January 07, 2009


What is this? A divorce? Do you want half? Is that how you resort to problems? Telling people to "pay up"...but this time you can't bully us, Aruba.

This was never a "Dutch Date".

Suck it up. Pay it yourself. We pay for everyone else in the world. Take care of your own mess that YOU created for yourselves.

You cut your nose off to spite your face when it all could have been avoided. You try to play this out by putting on your best poker face, push the bet and see if we'd call your bluff.

And ouch. You bet the entire farm--and LOST badly.

Now you have all this mess all over a few (un) "important" low-lives who think they are above the law? I'd be feeling a bit foolish right now if I were in your position. Aruba, you are the epitome of clueless tools.

Aruba's chief public prosecutor has defended the police investigation into the disappearance of Natalee Holloway. He claims it was one of the most expensive homicide investigations of all time. Meanwhile, allegations of Aruban corruption rumble on.

The investigation into the disappearance of Natalee Holloway was one of the most expensive investigations of its kind ever carried out in the world, according to Aruba's chief public prosecutor Hans Mos.

Speaking at a press conference on the island, he said he estimated that the investigation had cost more than 7.5 million euros. "I would challenge the United States to produce a homicide investigation that cost as much as this. This cost a fortune. The Netherlands sent detectives who had to be given accommodation, and F16 aircraft as well."

Intense media coverage

The controversial Holloway case has attracted intense media coverage around the world, particularly in the US and the Netherlands, and the investigation has attracted heavy criticism.

Natalee Holloway, then aged 18, disappeared during a school trip to the Dutch island of Aruba in 2005. She vanished after a drunken nighttime trip to a beach with Dutch student Joran van der Sloot, then aged 17, and two older friends. He was one of ten people arrested during the investigation, but was never charged. He was to become the focus of massive media attention and outrage, amidst allegations of police failure to bring him to justice.

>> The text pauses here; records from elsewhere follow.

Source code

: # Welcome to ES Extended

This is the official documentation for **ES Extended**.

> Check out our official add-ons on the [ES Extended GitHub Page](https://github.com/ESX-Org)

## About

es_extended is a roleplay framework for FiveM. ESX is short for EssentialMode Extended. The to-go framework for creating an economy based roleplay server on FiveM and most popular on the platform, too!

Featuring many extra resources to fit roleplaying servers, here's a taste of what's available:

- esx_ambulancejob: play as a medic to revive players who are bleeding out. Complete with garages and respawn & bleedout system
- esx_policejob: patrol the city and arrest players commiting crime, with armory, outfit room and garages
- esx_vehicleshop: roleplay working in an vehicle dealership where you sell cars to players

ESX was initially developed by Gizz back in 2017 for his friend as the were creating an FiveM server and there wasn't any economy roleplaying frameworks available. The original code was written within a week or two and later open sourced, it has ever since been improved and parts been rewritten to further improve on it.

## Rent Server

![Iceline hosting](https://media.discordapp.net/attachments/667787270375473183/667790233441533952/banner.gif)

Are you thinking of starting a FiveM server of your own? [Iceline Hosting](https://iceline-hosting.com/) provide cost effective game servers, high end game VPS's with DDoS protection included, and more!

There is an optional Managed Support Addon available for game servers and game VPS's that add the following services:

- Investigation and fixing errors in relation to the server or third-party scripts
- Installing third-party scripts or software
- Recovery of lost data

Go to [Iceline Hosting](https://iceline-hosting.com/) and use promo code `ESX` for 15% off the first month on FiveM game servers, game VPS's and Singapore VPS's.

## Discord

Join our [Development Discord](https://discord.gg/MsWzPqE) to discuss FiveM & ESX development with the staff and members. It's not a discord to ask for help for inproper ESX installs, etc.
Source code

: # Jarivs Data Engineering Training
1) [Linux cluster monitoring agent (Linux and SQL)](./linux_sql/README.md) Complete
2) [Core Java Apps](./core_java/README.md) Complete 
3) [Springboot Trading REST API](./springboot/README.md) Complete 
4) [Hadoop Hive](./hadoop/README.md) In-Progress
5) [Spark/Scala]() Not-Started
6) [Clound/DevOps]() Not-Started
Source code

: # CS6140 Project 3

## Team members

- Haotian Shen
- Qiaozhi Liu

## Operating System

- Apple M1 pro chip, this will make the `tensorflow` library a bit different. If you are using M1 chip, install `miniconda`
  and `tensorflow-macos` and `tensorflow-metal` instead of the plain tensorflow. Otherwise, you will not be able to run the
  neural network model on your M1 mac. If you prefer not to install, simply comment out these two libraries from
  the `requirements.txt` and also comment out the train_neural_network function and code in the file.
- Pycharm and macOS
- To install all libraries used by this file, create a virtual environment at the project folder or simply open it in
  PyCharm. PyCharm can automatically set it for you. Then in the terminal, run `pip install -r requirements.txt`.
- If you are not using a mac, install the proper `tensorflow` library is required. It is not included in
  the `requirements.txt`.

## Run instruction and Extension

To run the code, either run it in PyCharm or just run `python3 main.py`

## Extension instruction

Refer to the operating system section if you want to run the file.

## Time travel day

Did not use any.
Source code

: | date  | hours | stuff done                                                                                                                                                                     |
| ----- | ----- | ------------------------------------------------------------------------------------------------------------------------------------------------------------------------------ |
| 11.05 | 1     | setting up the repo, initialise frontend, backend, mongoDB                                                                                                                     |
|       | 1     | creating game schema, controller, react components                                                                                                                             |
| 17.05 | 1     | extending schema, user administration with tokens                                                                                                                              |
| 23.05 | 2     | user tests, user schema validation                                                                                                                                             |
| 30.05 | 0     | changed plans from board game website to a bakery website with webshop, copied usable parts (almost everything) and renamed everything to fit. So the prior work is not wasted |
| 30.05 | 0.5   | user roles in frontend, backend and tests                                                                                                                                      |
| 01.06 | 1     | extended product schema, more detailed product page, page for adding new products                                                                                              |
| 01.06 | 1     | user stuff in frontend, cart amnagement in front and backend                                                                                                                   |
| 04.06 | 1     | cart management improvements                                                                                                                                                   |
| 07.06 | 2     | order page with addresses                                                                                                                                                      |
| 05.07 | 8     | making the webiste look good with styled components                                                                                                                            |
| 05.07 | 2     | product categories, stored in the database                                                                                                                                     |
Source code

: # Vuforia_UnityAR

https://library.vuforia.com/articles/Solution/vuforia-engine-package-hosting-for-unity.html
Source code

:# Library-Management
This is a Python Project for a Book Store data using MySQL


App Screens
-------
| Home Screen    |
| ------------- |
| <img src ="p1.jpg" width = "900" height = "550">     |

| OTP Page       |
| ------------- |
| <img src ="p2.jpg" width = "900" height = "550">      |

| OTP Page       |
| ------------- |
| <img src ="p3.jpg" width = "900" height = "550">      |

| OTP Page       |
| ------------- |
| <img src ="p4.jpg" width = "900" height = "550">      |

In February last year, Dutch crime reporter Peter R de Vries screened a controversial documentary which he claimed solved the case. Hidden camera footage showed Joran van der Sloot confessing that Natalee Holloway had become unwell and died on the beach. He said he had arranged for a friend to dispose of the body at sea. However, a Dutch judge ruled that the footage didn't provide sufficient evidence for him to be rearrested.

Investigation continues

The public prosecutor's office says the investigation will be continuing for some months. Chief public prosecutor Hans Mos declined to name a specific date on which the police would close the case. Neither would he say if the office had come any closer to bringing charges against Joran van der Sloot. There appear to be few leads left to follow up in the case.

Many tip-offs have proved fruitless. A fisherman claimed that on the night of the disappearance a large knife was stolen from him, and in the same month a large lobsterpot went missing. The lobsterpot turned out to have been at his home all along.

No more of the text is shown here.